Your assignment – Scan the listing below. Return every line containing the string "trees".

Data under study –

================================

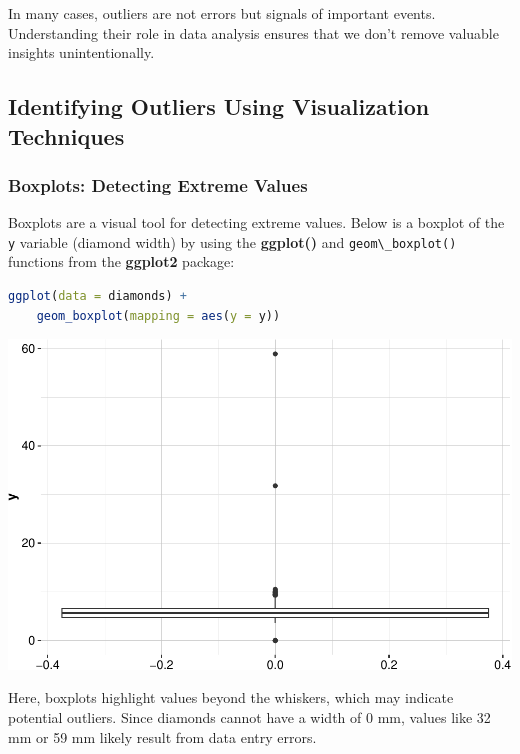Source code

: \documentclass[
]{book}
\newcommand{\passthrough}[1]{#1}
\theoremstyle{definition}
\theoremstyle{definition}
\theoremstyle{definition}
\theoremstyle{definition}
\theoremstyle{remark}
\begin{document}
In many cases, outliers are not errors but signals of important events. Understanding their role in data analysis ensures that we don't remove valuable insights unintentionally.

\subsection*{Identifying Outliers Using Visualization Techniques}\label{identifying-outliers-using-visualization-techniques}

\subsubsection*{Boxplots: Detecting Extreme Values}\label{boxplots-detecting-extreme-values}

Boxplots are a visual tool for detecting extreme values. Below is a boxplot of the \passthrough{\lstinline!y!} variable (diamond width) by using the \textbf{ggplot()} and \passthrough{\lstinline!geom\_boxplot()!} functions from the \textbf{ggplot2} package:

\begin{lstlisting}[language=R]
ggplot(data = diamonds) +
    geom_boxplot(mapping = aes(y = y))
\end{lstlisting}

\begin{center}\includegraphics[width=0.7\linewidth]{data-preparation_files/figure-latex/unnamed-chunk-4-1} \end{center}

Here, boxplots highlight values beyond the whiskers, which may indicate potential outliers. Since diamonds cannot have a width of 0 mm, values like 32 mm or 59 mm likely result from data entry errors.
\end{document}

================================

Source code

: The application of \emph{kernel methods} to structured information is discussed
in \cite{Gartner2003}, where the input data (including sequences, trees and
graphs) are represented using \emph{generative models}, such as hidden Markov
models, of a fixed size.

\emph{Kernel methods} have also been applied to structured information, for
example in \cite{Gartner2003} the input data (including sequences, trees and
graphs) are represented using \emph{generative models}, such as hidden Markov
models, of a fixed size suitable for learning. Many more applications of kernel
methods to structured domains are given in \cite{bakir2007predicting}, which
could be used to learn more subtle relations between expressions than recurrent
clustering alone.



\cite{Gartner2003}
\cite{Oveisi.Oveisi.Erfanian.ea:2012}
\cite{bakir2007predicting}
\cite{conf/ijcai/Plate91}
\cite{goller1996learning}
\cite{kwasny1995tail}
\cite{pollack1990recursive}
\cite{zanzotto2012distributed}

================================

Exercise answer –
in \cite{Gartner2003}, where the input data (including sequences, trees and
example in \cite{Gartner2003} the input data (including sequences, trees and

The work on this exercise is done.